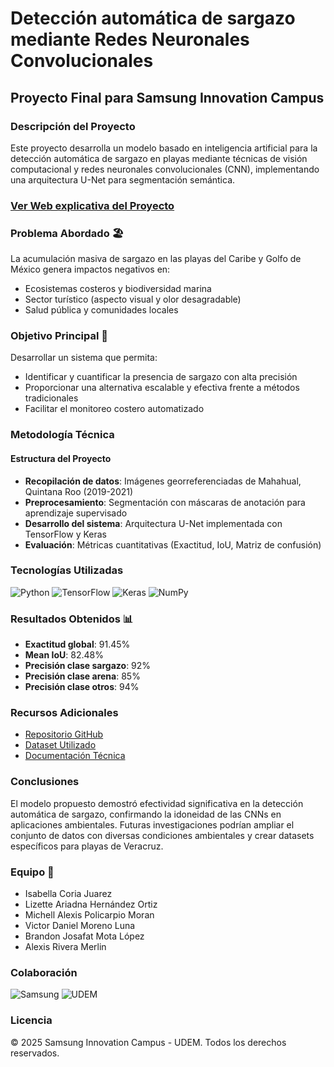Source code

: # Detección automática de sargazo mediante Redes Neuronales Convolucionales

## Proyecto Final para Samsung Innovation Campus

### Descripción del Proyecto
Este proyecto desarrolla un modelo basado en inteligencia artificial para la detección automática de sargazo en playas mediante técnicas de visión computacional y redes neuronales convolucionales (CNN), implementando una arquitectura U-Net para segmentación semántica.

### [Ver Web explicativa del Proyecto](https://michellpolicarpio.github.io/DeteccionSargazoSIC/)

### Problema Abordado 🏖️
La acumulación masiva de sargazo en las playas del Caribe y Golfo de México genera impactos negativos en:
- Ecosistemas costeros y biodiversidad marina
- Sector turístico (aspecto visual y olor desagradable)
- Salud pública y comunidades locales

### Objetivo Principal 🎯
Desarrollar un sistema que permita:
- Identificar y cuantificar la presencia de sargazo con alta precisión
- Proporcionar una alternativa escalable y efectiva frente a métodos tradicionales
- Facilitar el monitoreo costero automatizado

### Metodología Técnica
#### Estructura del Proyecto
- **Recopilación de datos**: Imágenes georreferenciadas de Mahahual, Quintana Roo (2019-2021)
- **Preprocesamiento**: Segmentación con máscaras de anotación para aprendizaje supervisado
- **Desarrollo del sistema**: Arquitectura U-Net implementada con TensorFlow y Keras
- **Evaluación**: Métricas cuantitativas (Exactitud, IoU, Matriz de confusión)

### Tecnologías Utilizadas
![Python](https://img.shields.io/badge/Python-3776AB?style=for-the-badge&logo=python&logoColor=white)
![TensorFlow](https://img.shields.io/badge/TensorFlow-FF6F00?style=for-the-badge&logo=tensorflow&logoColor=white)
![Keras](https://img.shields.io/badge/Keras-D00000?style=for-the-badge&logo=keras&logoColor=white)
![NumPy](https://img.shields.io/badge/NumPy-013243?style=for-the-badge&logo=numpy&logoColor=white)

### Resultados Obtenidos 📊
- **Exactitud global**: 91.45%
- **Mean IoU**: 82.48%
- **Precisión clase sargazo**: 92%
- **Precisión clase arena**: 85%
- **Precisión clase otros**: 94%

### Recursos Adicionales
- [Repositorio GitHub](https://github.com/MichellPolicarpio/DeteccionSargazoSIC/)
- [Dataset Utilizado](https://figshare.com/articles/dataset/Sargassum_Segmented_Dataset/16550166?file=30598743)
- [Documentación Técnica](https://uvmx-my.sharepoint.com/:w:/g/personal/zs21002379_estudiantes_uv_mx/EQ5rz_gQGTFFnSw-fdeyZR0Bz6wK4l7NJAn-tIv1m1aBBw?e=HxpOwe)

### Conclusiones
El modelo propuesto demostró efectividad significativa en la detección automática de sargazo, confirmando la idoneidad de las CNNs en aplicaciones ambientales. Futuras investigaciones podrían ampliar el conjunto de datos con diversas condiciones ambientales y crear datasets específicos para playas de Veracruz.

### Equipo 👥
- Isabella Coria Juarez
- Lizette Ariadna Hernández Ortiz
- Michell Alexis Policarpio Moran
- Victor Daniel Moreno Luna
- Brandon Josafat Mota López
- Alexis Rivera Merlin

### Colaboración
![Samsung](https://img.shields.io/badge/Samsung-1428A0?style=for-the-badge&logo=samsung&logoColor=white)
![UDEM](https://img.shields.io/badge/Universidad_de_México-blue?style=for-the-badge)

### Licencia
© 2025 Samsung Innovation Campus - UDEM. Todos los derechos reservados.
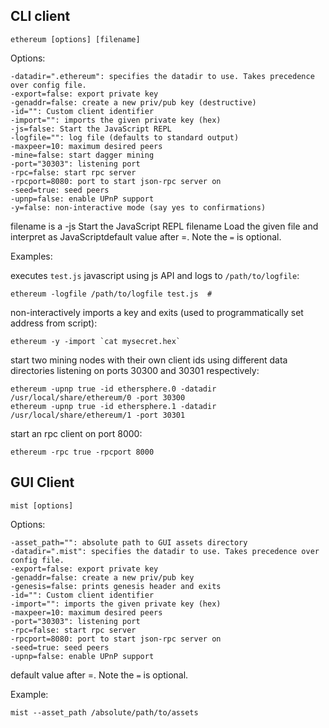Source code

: ## CLI client

    ethereum [options] [filename]

Options:

    -datadir=".ethereum": specifies the datadir to use. Takes precedence over config file.
    -export=false: export private key
    -genaddr=false: create a new priv/pub key (destructive)
    -id="": Custom client identifier
    -import="": imports the given private key (hex)
    -js=false: Start the JavaScript REPL
    -logfile="": log file (defaults to standard output)
    -maxpeer=10: maximum desired peers
    -mine=false: start dagger mining
    -port="30303": listening port
    -rpc=false: start rpc server
    -rpcport=8080: port to start json-rpc server on
    -seed=true: seed peers
    -upnp=false: enable UPnP support
    -y=false: non-interactive mode (say yes to confirmations)

filename is a 
-js        Start the JavaScript REPL
filename   Load the given file and interpret as JavaScriptdefault value after =. Note the `=` is optional.

Examples: 

executes `test.js` javascript using js API and logs to `/path/to/logfile`:

    ethereum -logfile /path/to/logfile test.js  # 
   
non-interactively imports a key and exits (used to programmatically set address from script):

    ethereum -y -import `cat mysecret.hex`

start two mining nodes with their own client ids using different data directories listening on ports 30300 and 30301 respectively:

    ethereum -upnp true -id ethersphere.0 -datadir /usr/local/share/ethereum/0 -port 30300
    ethereum -upnp true -id ethersphere.1 -datadir /usr/local/share/ethereum/1 -port 30301
    
start an rpc client on port 8000:

    ethereum -rpc true -rpcport 8000

## GUI Client 

    mist [options]
    
Options:

    -asset_path="": absolute path to GUI assets directory
    -datadir=".mist": specifies the datadir to use. Takes precedence over config file.
    -export=false: export private key
    -genaddr=false: create a new priv/pub key
    -genesis=false: prints genesis header and exits
    -id="": Custom client identifier
    -import="": imports the given private key (hex)
    -maxpeer=10: maximum desired peers
    -port="30303": listening port
    -rpc=false: start rpc server
    -rpcport=8080: port to start json-rpc server on
    -seed=true: seed peers
    -upnp=false: enable UPnP support

default value after =. Note the `=` is optional.

Example: 

    mist --asset_path /absolute/path/to/assets
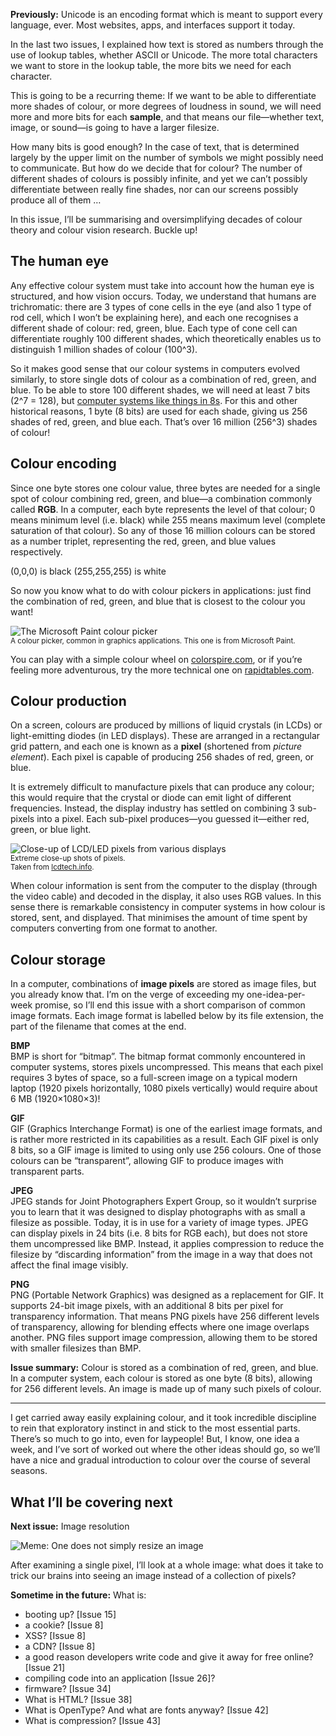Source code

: **Previously:** Unicode is an encoding format which is meant to support every language, ever. Most websites, apps, and interfaces support it today.

In the last two issues, I explained how text is stored as numbers through the use of lookup tables, whether ASCII or Unicode. The more total characters we want to store in the lookup table, the more bits we need for each character.

This is going to be a recurring theme: If we want to be able to differentiate more shades of colour, or more degrees of loudness in sound, we will need more and more bits for each **sample**, and that means our file—whether text, image, or sound—is going to have a larger filesize.

How many bits is good enough? In the case of text, that is determined largely by the upper limit on the number of symbols we might possibly need to communicate. But how do we decide that for colour? The number of different shades of colours is possibly infinite, and yet we can’t possibly differentiate between really fine shades, nor can our screens possibly produce all of them …

In this issue, I’ll be summarising and oversimplifying decades of colour theory and colour vision research. Buckle up!

## The human eye

Any effective colour system must take into account how the human eye is structured, and how vision occurs. Today, we understand that humans are trichromatic: there are 3 types of cone cells in the eye (and also 1 type of rod cell, which I won’t be explaining here), and each one recognises a different shade of colour: red, green, blue. Each type of cone cell can differentiate roughly 100 different shades, which theoretically enables us to distinguish 1 million shades of colour (100^3).

So it makes good sense that our colour systems in computers evolved similarly, to store single dots of colour as a combination of red, green, and blue. To be able to store 100 different shades, we will need at least 7 bits (2^7 = 128), but [computer systems like things in 8s](https://buttondown.email/laymansguide/archive/lmg-s4-issue-40-bits-and-bytes/). For this and other historical reasons, 1 byte (8 bits) are used for each shade, giving us 256 shades of red, green, and blue each. That’s over 16 million (256^3) shades of colour!

## Colour encoding

Since one byte stores one colour value, three bytes are needed for a single spot of colour combining red, green, and blue—a combination commonly called **RGB**. In a computer, each byte represents the level of that colour; 0 means minimum level (i.e. black) while 255 means maximum level (complete saturation of that colour). So any of those 16 million colours can be stored as a number triplet, representing the red, green, and blue values respectively.

(0,0,0) is black
(255,255,255) is white

So now you know what to do with colour pickers in applications: just find the combination of red, green, and blue that is closest to the colour you want!

![The Microsoft Paint colour picker](https://github.com/ngjunsiang/laymansguide/blob/master/season4/issue043/issue043_01.png?raw=true)<br />
<small>A colour picker, common in graphics applications. This one is from Microsoft Paint.</small>

You can play with a simple colour wheel on [colorspire.com](https://www.colorspire.com/rgb-color-wheel/), or if you’re feeling more adventurous, try the more technical one on [rapidtables.com](https://www.rapidtables.com/web/color/RGB_Color.html).

## Colour production

On a screen, colours are produced by millions of liquid crystals (in LCDs) or light-emitting diodes (in LED displays). These are arranged in a rectangular grid pattern, and each one is known as a **pixel** (shortened from _picture element_). Each pixel is capable of producing 256 shades of red, green, or blue.

It is extremely difficult to manufacture pixels that can produce any colour; this would require that the crystal or diode can emit light of different frequencies. Instead, the display industry has settled on combining 3 sub-pixels into a pixel. Each sub-pixel produces—you guessed it—either red, green, or blue light.

![Close-up of LCD/LED pixels from various displays](https://github.com/ngjunsiang/laymansguide/blob/master/season4/issue043/issue043_02.png?raw=true)<br />
<small>Extreme close-up shots of pixels.<br />
Taken from [lcdtech.info](http://lcdtech.info/en/tests/lcd.pixels.structure.htm).</small>

When colour information is sent from the computer to the display (through the video cable) and decoded in the display, it also uses RGB values. In this sense there is remarkable consistency in computer systems in how colour is stored, sent, and displayed. That minimises the amount of time spent by computers converting from one format to another.

## Colour storage

In a computer, combinations of **image pixels** are stored as image files, but you already know that. I’m on the verge of exceeding my one-idea-per-week promise, so I’ll end this issue with a short comparison of common image formats. Each image format is labelled below by its file extension, the part of the filename that comes at the end.

**BMP**  
BMP is short for “bitmap”. The bitmap format commonly encountered in computer systems, stores pixels uncompressed. This means that each pixel requires 3 bytes of space, so a full-screen image on a typical modern laptop (1920 pixels horizontally, 1080 pixels vertically) would require about 6 MB (1920×1080×3)!

**GIF**  
GIF (Graphics Interchange Format) is one of the earliest image formats, and is rather more restricted in its capabilities as a result. Each GIF pixel is only 8 bits, so a GIF image is limited to using only use 256 colours. One of those colours can be “transparent”, allowing GIF to produce images with transparent parts.

**JPEG**  
JPEG stands for Joint Photographers Expert Group, so it wouldn’t surprise you to learn that it was designed to display photographs with as small a filesize as possible. Today, it is in use for a variety of image types. JPEG can display pixels in 24 bits (i.e. 8 bits for RGB each), but does not store them uncompressed like BMP. Instead, it applies compression to reduce the filesize by “discarding information” from the image in a way that does not affect the final image visibly.

**PNG**  
PNG (Portable Network Graphics) was designed as a replacement for GIF. It supports 24-bit image pixels, with an additional 8 bits per pixel for transparency information. That means PNG pixels have 256 different levels of transparency, allowing for blending effects where one image overlaps another. PNG files support image compression, allowing them to be stored with smaller filesizes than BMP.

**Issue summary:** Colour is stored as a combination of red, green, and blue. In a computer system, each
colour is stored as one byte (8 bits), allowing for 256 different levels. An image is made up of many such pixels of colour.

-----

I get carried away easily explaining colour, and it took incredible discipline to rein that exploratory instinct in and stick to the most essential parts. There’s so much to go into, even for laypeople! But, I know, one idea a week, and I’ve sort of worked out where the other ideas should go, so we’ll have a nice and gradual introduction to colour over the course of several seasons.

## What I’ll be covering next

**Next issue:** Image resolution

![Meme: One does not simply resize an image](https://github.com/ngjunsiang/laymansguide/blob/master/season4/issue043/issue043_03.jpg?raw=true)

After examining a single pixel, I’ll look at a whole image: what does it take to trick our brains into seeing an image instead of a collection of pixels?

**Sometime in the future:** What is:

- booting up? [Issue 15]
- a cookie? [Issue 8]
- XSS? [Issue 8]
- a CDN? [Issue 8]
- a good reason developers write code and give it away for free online? [Issue 21]
- compiling code into an application [Issue 26]?
- firmware? [Issue 34]
- What is HTML? [Issue 38]
- What is OpenType? And what are fonts anyway? [Issue 42]
- What is compression? [Issue 43]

● TASK REQUIREMENTS
Return the span of lines in the data above that opens at the line with "Load the given" and closes at the line with "mist [options]", exactly, ends included, nothing else.

● SOLUTION TO THIS PROBLEM
filename   Load the given file and interpret as JavaScriptdefault value after =. Note the `=` is optional.

Examples: 

executes `test.js` javascript using js API and logs to `/path/to/logfile`:

    ethereum -logfile /path/to/logfile test.js  # 
   
non-interactively imports a key and exits (used to programmatically set address from script):

    ethereum -y -import `cat mysecret.hex`

start two mining nodes with their own client ids using different data directories listening on ports 30300 and 30301 respectively:

    ethereum -upnp true -id ethersphere.0 -datadir /usr/local/share/ethereum/0 -port 30300
    ethereum -upnp true -id ethersphere.1 -datadir /usr/local/share/ethereum/1 -port 30301
    
start an rpc client on port 8000:

    ethereum -rpc true -rpcport 8000

## GUI Client 

    mist [options]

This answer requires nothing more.